そこで本記事では、ルーティンワークに飽きてしまう原因や、転職を検討する際の見極め方の基準、さらには環境を変えて新たな技術を身につけるキャリアチェンジの方法について詳しくお伝えします。

※本記事に記載されている労働関係法令や割増賃金、各種制度に関する内容は、記事執筆時点での一般的な情報です。実際の労働条件や契約内容は、就業先の企業や派遣会社によって異なります。詳細は最新の募集要項をご確認ください。

ルーティンワークに飽きる根本的な理由と心の状態

毎日同じ作業を繰り返す定型業務を続けていると、次第に飽きや物足りなさを抱きやすくなります。これは個人の我慢が足りないからではなく、働く環境の仕組みや人間の心の動きが関係しているためです。

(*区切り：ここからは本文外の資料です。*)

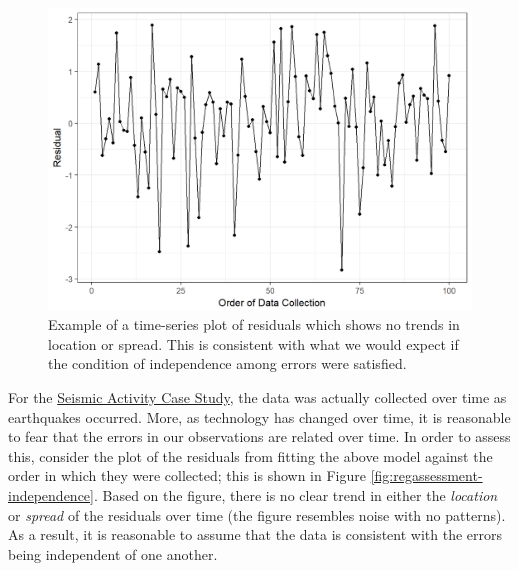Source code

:\documentclass[]{book}
\theoremstyle{plain}
\theoremstyle{mydefn}
\theoremstyle{myexmpl}
\theoremstyle{remark}
\begin{document}
\begin{figure}

{\centering \includegraphics[width=0.8\linewidth]{./Images/anovaassessment-independence-reasonable-1} 

}

\caption{Example of a time-series plot of residuals which shows no trends in location or spread.  This is consistent with what we would expect if the condition of independence among errors were satisfied.}\label{fig:anovaassessment-independence-reasonable}
\end{figure}

For the \protect\hyperlink{CaseGreece}{Seismic Activity Case Study}, the
data was actually collected over time as earthquakes occurred. More, as
technology has changed over time, it is reasonable to fear that the
errors in our observations are related over time. In order to assess
this, consider the plot of the residuals from fitting the above model
against the order in which they were collected; this is shown in Figure
\ref{fig:regassessment-independence}. Based on the figure, there is no
clear trend in either the \emph{location} or \emph{spread} of the
residuals over time (the figure resembles noise with no patterns). As a
result, it is reasonable to assume that the data is consistent with the
errors being independent of one another.
\end{document}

仕事の手順が細かく決まっている環境では、働く人が自分で考え、決定する機会が減ります。自分の工夫で困りごとをなくしたり、新しい手法を試したりする場面がないため、できたという喜びを感じにくくなります。人は新しい刺激を求める生き物です。先が見えていて変化のない環境に長く身を置くと、逆に心が疲れ果ててしまうことがあります。

また、機械やプログラムの技術が進んでいることも、働く人の不安を大きくしています。今まで人が手作業で行っていた仕事が、少しずつ機械やソフトウェアに置き換わっています。総務省の資料においても、AIなどの技術が進むことで、将来的に一部の仕事が機械に代わると予測されています。

毎日同じ作業を繰り返す中で「自分の仕事はずっとあるのだろうか」と不安や焦りを持つのは、ごく自然なことです。仕事への飽きの裏側には、専門的な技術が身につかないことへの焦りや、将来の生活に対する不安が隠れていると考えられます。

出典)第1部 特集 IoT・ビッグデータ…- 総務省

ルーティンワークを続けるメリットとデメリット

今の働き方をどうするか考えるためには、メリットとデメリットを事実に基づいて整理することが大切です。

定型業務を続ける大きなメリットは、先の予定が読みやすい点です。毎日のやることがはっきり決まっているため、急なトラブルが起きにくく、仕事の始まりから終わりまでの時間を管理しやすくなります。残業も発生しにくいため、仕事以外の時間を作りやすい環境です。

一方でデメリットとしては、専門的な技術が身につきにくく、他の会社や業界に移ろうとしたときに評価されにくくなる点が心配されます。手順が決まっている仕事は、ルールを覚えてしまえばスムーズに進められますが、一方で、厚生労働省の資料では、働く人の能力を伸ばすことが課題であると報告されています。決まった作業を繰り返す仕事から、自分で考えて動く仕事へと、世の中で求められる役割が少しずつ変わってきています。

出典)令和5年版 労働経済の分析 – 厚生労働省

比較項目
定型業務の働き方
専門的な技術を使う働き方
先の読みやすさ
予定が立てやすく、負担が少ない。
状況に合わせて動くため、変化がある。
機械化への強さ
機械やプログラムに代えやすい。
人の目で見て判断する場面が多い。
身につく技術
今の職場でしか使えない手順が多い。
別の会社でも長く使える技術が残る。
社会からの評価
経験が特定の作業に限定されやすい面がある。
経験を積むほど評価が高くなりやすい。

今の負担の少なさを選ぶか、将来にわたって使える技術を身につけるか。この事実をどう捉えるかが、今後の働き方を決める目安になります。

転職すべきか留まるべきか?具体的な判断の目安

今の毎日に限界を感じたとき、感情だけで動かず、冷静に判断するためのポイントを2つ紹介します。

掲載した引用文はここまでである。